What is being asked -> Once you reach the line with "Rantaniityillemmepäkään" in the material below, copy each line exactly up to and including the line with "of the other", and skip the pictures.
━━━━━━━━━━━━━━━━━━━━
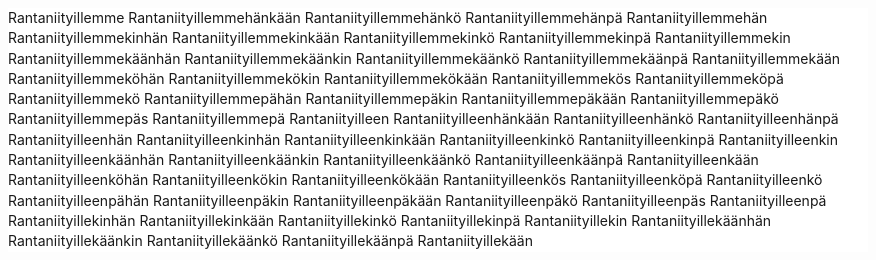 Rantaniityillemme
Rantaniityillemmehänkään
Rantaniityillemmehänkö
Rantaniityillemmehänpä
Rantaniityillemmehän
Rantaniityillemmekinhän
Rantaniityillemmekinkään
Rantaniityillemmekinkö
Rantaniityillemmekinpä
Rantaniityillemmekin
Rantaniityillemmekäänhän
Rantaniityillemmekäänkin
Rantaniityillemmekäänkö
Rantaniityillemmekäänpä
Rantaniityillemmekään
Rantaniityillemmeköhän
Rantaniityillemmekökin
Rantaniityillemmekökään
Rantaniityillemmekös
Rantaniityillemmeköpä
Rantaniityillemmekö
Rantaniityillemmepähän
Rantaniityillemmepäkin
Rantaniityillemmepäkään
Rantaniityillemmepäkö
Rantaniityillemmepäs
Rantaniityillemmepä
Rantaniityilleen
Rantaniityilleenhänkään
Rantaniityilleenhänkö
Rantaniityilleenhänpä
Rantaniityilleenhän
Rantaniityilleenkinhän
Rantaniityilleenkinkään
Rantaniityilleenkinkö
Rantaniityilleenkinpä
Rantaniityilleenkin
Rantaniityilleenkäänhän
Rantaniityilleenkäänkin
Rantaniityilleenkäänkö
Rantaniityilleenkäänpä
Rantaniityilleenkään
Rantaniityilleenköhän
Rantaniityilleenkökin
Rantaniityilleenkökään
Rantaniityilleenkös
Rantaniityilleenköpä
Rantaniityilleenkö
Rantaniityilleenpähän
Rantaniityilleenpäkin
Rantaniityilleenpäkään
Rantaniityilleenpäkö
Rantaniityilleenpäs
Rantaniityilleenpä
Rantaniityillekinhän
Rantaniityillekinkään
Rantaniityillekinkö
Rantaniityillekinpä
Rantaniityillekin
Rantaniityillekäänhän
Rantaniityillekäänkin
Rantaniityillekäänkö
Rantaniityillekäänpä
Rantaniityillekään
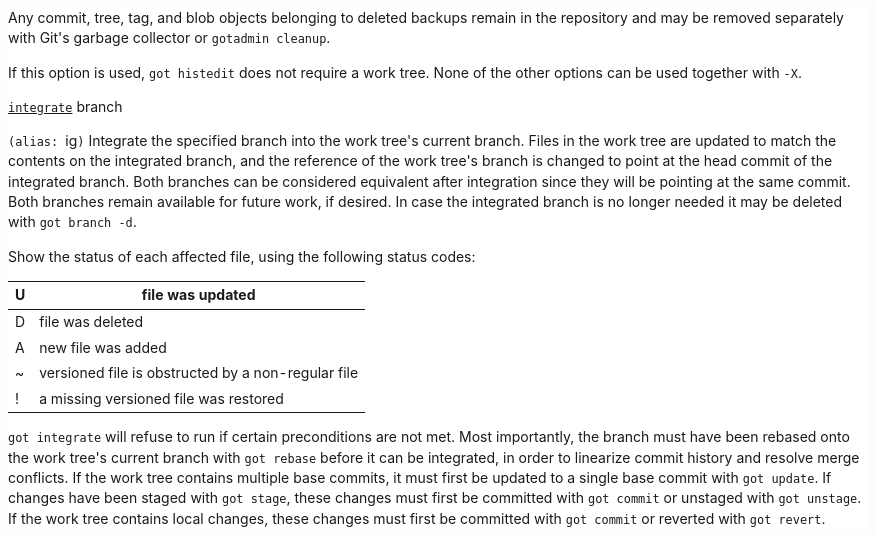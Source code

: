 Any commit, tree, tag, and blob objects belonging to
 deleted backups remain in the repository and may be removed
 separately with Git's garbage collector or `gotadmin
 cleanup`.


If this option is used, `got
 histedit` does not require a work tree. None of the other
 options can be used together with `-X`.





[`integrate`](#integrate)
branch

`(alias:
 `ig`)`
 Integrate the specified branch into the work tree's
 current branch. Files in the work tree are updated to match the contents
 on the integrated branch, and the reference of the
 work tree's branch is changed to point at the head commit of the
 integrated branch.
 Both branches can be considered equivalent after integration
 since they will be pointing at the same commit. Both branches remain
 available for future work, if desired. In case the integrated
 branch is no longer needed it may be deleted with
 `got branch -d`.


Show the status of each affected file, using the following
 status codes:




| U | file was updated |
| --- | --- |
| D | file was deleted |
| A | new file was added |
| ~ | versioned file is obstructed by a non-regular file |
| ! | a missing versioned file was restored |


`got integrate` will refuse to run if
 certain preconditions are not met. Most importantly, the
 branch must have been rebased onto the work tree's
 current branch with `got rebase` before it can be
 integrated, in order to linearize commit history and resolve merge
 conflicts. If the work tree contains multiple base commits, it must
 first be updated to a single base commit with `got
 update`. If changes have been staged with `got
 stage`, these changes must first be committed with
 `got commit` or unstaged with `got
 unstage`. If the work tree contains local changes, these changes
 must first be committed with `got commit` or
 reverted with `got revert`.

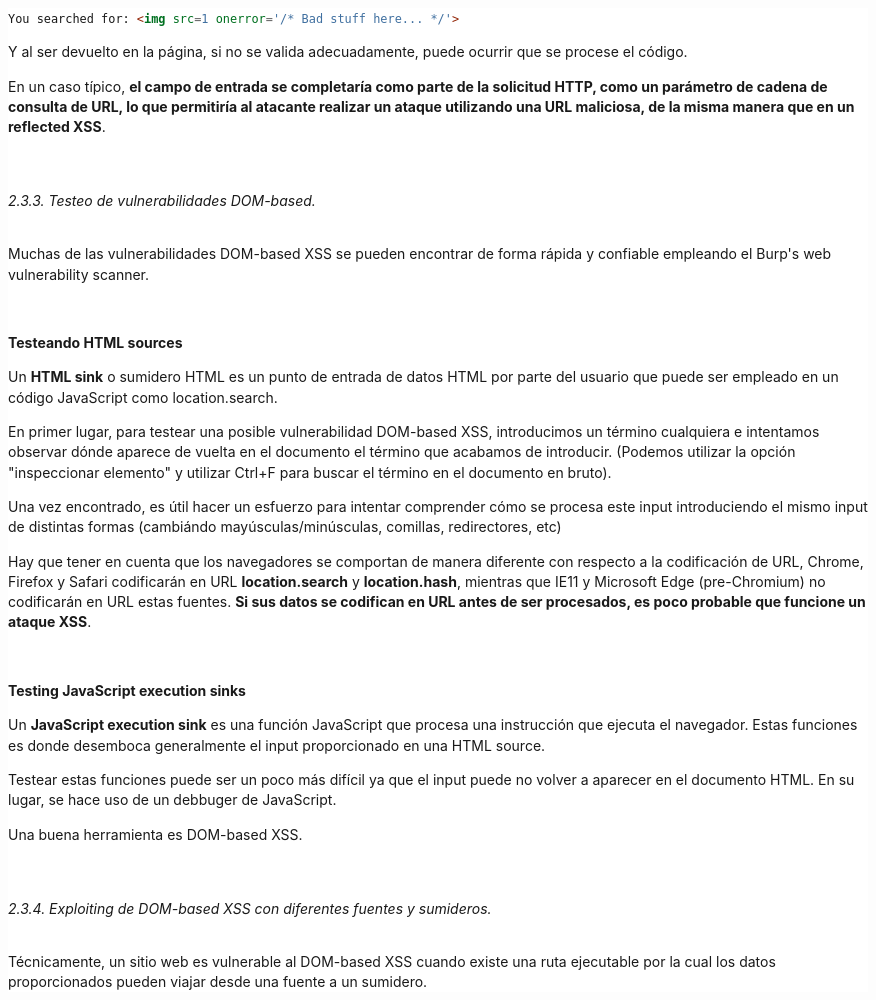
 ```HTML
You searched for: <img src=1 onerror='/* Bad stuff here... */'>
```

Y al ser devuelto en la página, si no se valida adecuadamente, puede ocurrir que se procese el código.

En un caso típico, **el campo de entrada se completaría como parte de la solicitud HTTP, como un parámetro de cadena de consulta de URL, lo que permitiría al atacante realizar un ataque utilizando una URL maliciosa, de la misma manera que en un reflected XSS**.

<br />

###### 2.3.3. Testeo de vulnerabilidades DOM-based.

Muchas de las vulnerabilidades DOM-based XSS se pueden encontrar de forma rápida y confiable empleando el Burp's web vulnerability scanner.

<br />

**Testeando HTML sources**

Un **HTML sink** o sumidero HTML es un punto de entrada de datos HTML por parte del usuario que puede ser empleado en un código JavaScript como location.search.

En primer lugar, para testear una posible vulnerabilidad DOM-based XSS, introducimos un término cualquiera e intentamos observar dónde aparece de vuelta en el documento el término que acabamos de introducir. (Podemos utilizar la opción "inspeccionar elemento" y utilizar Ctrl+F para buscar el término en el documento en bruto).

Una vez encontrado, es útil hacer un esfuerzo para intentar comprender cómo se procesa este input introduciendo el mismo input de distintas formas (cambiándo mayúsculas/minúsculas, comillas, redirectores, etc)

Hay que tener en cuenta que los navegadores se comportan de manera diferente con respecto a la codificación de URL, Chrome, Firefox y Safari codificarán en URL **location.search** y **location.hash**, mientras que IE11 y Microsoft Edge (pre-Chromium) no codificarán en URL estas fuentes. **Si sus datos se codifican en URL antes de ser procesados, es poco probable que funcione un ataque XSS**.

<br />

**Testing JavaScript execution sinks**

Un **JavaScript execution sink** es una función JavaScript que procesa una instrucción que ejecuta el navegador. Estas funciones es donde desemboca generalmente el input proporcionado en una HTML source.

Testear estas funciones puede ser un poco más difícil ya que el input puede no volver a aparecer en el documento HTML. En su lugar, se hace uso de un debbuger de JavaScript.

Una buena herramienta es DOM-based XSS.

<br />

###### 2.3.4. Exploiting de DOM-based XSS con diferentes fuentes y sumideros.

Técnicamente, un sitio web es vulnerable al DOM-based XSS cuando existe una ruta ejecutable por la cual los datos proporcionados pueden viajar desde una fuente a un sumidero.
━━━━━━━━━━━━━━━━━━━━
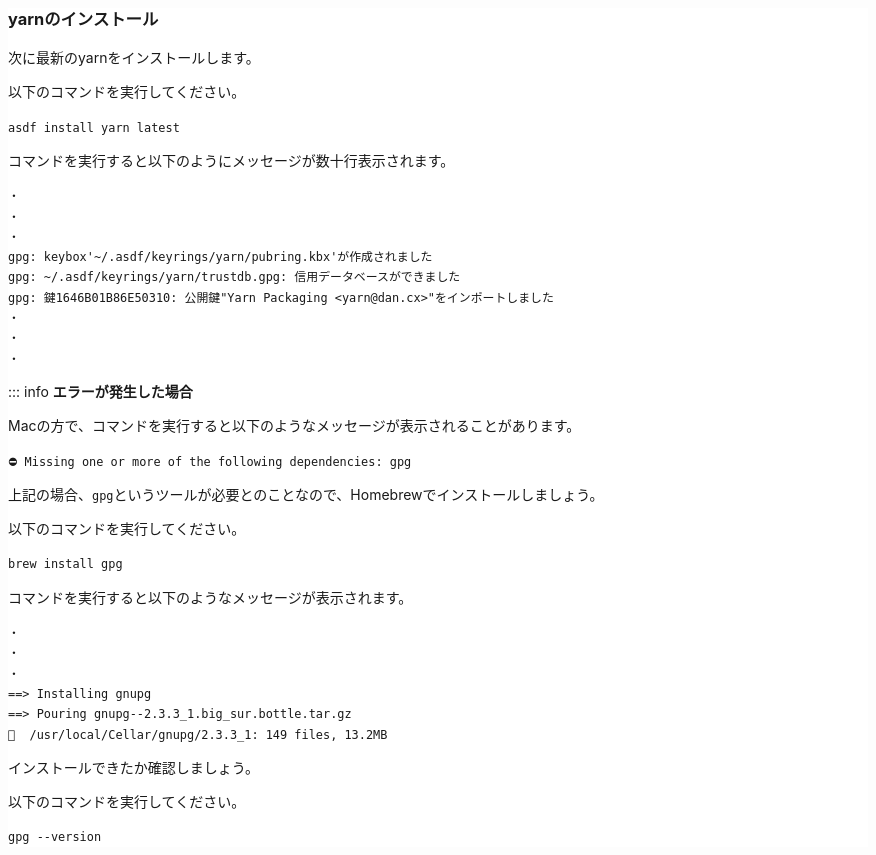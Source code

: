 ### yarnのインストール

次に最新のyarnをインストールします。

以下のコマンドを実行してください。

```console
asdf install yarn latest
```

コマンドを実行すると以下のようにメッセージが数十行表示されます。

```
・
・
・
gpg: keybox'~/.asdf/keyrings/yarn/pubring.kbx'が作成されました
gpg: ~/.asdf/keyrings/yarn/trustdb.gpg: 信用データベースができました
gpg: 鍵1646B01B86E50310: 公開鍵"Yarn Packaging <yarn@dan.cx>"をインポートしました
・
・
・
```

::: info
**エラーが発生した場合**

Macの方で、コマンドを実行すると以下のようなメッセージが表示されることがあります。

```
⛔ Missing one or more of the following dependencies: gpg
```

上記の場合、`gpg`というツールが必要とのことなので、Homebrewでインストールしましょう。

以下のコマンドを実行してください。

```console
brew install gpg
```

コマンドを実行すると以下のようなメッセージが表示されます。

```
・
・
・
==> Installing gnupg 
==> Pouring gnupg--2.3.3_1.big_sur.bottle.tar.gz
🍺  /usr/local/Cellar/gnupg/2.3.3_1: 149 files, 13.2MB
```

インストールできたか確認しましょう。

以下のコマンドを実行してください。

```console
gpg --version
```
━━━━━━━━━━━━━━━━━━━━
Response ->
Rantaniityillemmepäkään
Rantaniityillemmepäkö
Rantaniityillemmepäs
Rantaniityillemmepä
Rantaniityilleen
Rantaniityilleenhänkään
Rantaniityilleenhänkö
Rantaniityilleenhänpä
Rantaniityilleenhän
Rantaniityilleenkinhän
Rantaniityilleenkinkään
Rantaniityilleenkinkö
Rantaniityilleenkinpä
Rantaniityilleenkin
Rantaniityilleenkäänhän
Rantaniityilleenkäänkin
Rantaniityilleenkäänkö
Rantaniityilleenkäänpä
Rantaniityilleenkään
Rantaniityilleenköhän
Rantaniityilleenkökin
Rantaniityilleenkökään
Rantaniityilleenkös
Rantaniityilleenköpä
Rantaniityilleenkö
Rantaniityilleenpähän
Rantaniityilleenpäkin
Rantaniityilleenpäkään
Rantaniityilleenpäkö
Rantaniityilleenpäs
Rantaniityilleenpä
Rantaniityillekinhän
Rantaniityillekinkään
Rantaniityillekinkö
Rantaniityillekinpä
Rantaniityillekin
Rantaniityillekäänhän
Rantaniityillekäänkin
Rantaniityillekäänkö
Rantaniityillekäänpä
Rantaniityillekään
Source code

: Any commit, tree, tag, and blob objects belonging to
 deleted backups remain in the repository and may be removed
 separately with Git's garbage collector or `gotadmin
 cleanup`.


If this option is used, `got
 histedit` does not require a work tree. None of the other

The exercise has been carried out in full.